By David Spereall, local democracy reporter
West Yorkshire is almost “at the point of no return” when it comes to knife crime, according to a former Armley councillor now in charge of policing and crime in the region.
Alison Lowe, West Yorkshire Deputy Mayor for Policing and Crime, said a number of high profile stabbings, many of which had proved fatal, had meant a “really difficult” few months for the region – including two fatal stabbings in Armley.
She was speaking at a meeting of the West Yorkshire Police and Crime Panel on Friday, and told members that new programmes to tackle knife crime were being proposed, adding: “What we have done in the past isn’t working.”

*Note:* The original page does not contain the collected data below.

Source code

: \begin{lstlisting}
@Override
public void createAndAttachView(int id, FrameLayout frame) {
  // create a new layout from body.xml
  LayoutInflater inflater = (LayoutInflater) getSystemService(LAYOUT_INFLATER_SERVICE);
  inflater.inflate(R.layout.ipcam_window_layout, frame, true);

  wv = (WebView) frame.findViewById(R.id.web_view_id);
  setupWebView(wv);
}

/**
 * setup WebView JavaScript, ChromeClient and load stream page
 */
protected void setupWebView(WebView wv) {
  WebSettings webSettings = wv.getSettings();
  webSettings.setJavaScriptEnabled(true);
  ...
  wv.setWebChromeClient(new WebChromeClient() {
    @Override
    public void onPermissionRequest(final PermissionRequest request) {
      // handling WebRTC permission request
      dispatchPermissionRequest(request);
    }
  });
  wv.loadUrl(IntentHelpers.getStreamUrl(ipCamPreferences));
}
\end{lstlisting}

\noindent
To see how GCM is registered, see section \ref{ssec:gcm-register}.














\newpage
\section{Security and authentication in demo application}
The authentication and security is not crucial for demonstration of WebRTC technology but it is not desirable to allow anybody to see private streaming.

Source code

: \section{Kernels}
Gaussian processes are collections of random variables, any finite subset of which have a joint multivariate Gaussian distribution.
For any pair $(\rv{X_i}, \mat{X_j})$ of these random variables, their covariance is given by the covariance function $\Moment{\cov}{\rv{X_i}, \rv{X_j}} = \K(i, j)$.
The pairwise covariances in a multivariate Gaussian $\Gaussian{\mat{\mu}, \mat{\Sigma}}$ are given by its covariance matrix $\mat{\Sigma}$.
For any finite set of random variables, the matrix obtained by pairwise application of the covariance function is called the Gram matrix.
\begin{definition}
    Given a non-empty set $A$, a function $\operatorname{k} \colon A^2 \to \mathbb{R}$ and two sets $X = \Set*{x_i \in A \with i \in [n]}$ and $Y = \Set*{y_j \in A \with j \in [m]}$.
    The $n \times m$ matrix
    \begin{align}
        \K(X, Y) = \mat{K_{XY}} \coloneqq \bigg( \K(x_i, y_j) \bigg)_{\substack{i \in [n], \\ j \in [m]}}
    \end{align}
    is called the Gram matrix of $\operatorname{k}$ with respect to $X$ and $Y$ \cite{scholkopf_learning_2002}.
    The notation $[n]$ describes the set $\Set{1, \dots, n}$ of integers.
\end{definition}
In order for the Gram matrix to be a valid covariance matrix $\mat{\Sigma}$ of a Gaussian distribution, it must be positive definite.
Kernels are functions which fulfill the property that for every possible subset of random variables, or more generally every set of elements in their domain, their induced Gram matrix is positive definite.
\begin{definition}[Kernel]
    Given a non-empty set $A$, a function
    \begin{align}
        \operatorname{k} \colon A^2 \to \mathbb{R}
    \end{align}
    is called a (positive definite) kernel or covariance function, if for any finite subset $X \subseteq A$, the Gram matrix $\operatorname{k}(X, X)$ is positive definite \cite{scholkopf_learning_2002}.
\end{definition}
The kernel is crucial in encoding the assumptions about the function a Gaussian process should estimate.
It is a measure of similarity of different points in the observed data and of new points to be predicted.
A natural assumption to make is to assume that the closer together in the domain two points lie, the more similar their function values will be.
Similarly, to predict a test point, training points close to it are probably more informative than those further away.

The meeting took place on the same day it was announced that a week-long knife amnesty would be held in Bradford starting on Monday.
Those surrendering knives or weapons at Trafalgar House Police Station between April 24 and April 28 are not required to give any personal details, and will not face prosecution for carrying them to surrender.
Bradford is currently hosting the Knife Angel statue – a 27 foot high statue made up of 100,000 knives that have been taken off the streets through programmes such as knife amnesties.
Giving an update on policing issues in West Yorkshire at Friday’s meeting, Ms Lowe spoke about the number of violent crimes involving knives that have happened in recent months.
She said: “We’ve had a really difficult six months, and there is a lot of worry in our communities.
“I don’t want to minimise this by saying knife crime is reducing, but the reality is the number of homicides this year is greater than last.
“We want to work with young people, local authorities, schools, academies – they all have a role to play.”
She said the local violence reduction unit had commissioned a research project that will see 19 young people speak to other young people about issues such as knife crime and street violence. This will involve asking young people why they feel the need to carry a knife.
Ms Lowe said: “We have to start doing things differently. Young people are scared.
“We’re getting to the point of no return – if we don’t start doing things differently then the shame will be on us.
“What we have done in the past isn’t working.”
Referring to the Knife Angel in Bradford, she said: “I’d urge people to go see it. I hope it triggers conversations across communities. I’m pleased to see the knife amnesty too.”
She also supported recently announced Government plans for tougher restrictions on the sale of machetes and “zombie” knives.
Members were also told of recent work to shut down a shop in West Yorkshire that was found to be selling dangerous knives, although Ms Lowe said she could not give details of which shop it was.